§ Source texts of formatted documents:
▽

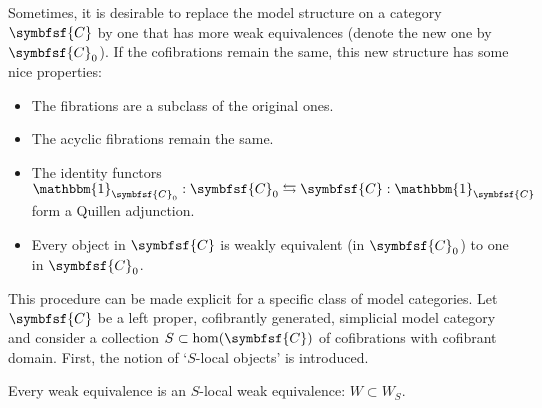     Sometimes, it is desirable to replace the model structure on a category $\symbfsf{C}$ by one that has more weak equivalences (denote the new one by $\symbfsf{C}_0$). If the cofibrations remain the same, this new structure has some nice properties:
    \begin{itemize}
        \item The fibrations are a subclass of the original ones.
        \item The acyclic fibrations remain the same.
        \item The identity functors $\mathbbm{1}_{\symbfsf{C}_0}:\symbfsf{C}_0\leftrightarrows\symbfsf{C}:\mathbbm{1}_{\symbfsf{C}}$ form a Quillen adjunction.
        \item Every object in $\symbfsf{C}$ is weakly equivalent (in $\symbfsf{C}_0$) to one in $\symbfsf{C}_0$.
    \end{itemize}

    This procedure can be made explicit for a specific class of model categories. Let $\symbfsf{C}$ be a left proper, cofibrantly generated, simplicial model category and consider a collection $S\subset\mathrm{hom}(\symbfsf{C})$ of cofibrations with cofibrant domain. First, the notion of `$S$-local objects' is introduced.
    \begin{property}
        Every weak equivalence is an $S$-local weak equivalence: $W\subset W_S$.
    \end{property}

△

§ Activity:
Gather from the entries above all lines that include the string "local".

§ Result for this task:
    This procedure can be made explicit for a specific class of model categories. Let $\symbfsf{C}$ be a left proper, cofibrantly generated, simplicial model category and consider a collection $S\subset\mathrm{hom}(\symbfsf{C})$ of cofibrations with cofibrant domain. First, the notion of `$S$-local objects' is introduced.
        Every weak equivalence is an $S$-local weak equivalence: $W\subset W_S$.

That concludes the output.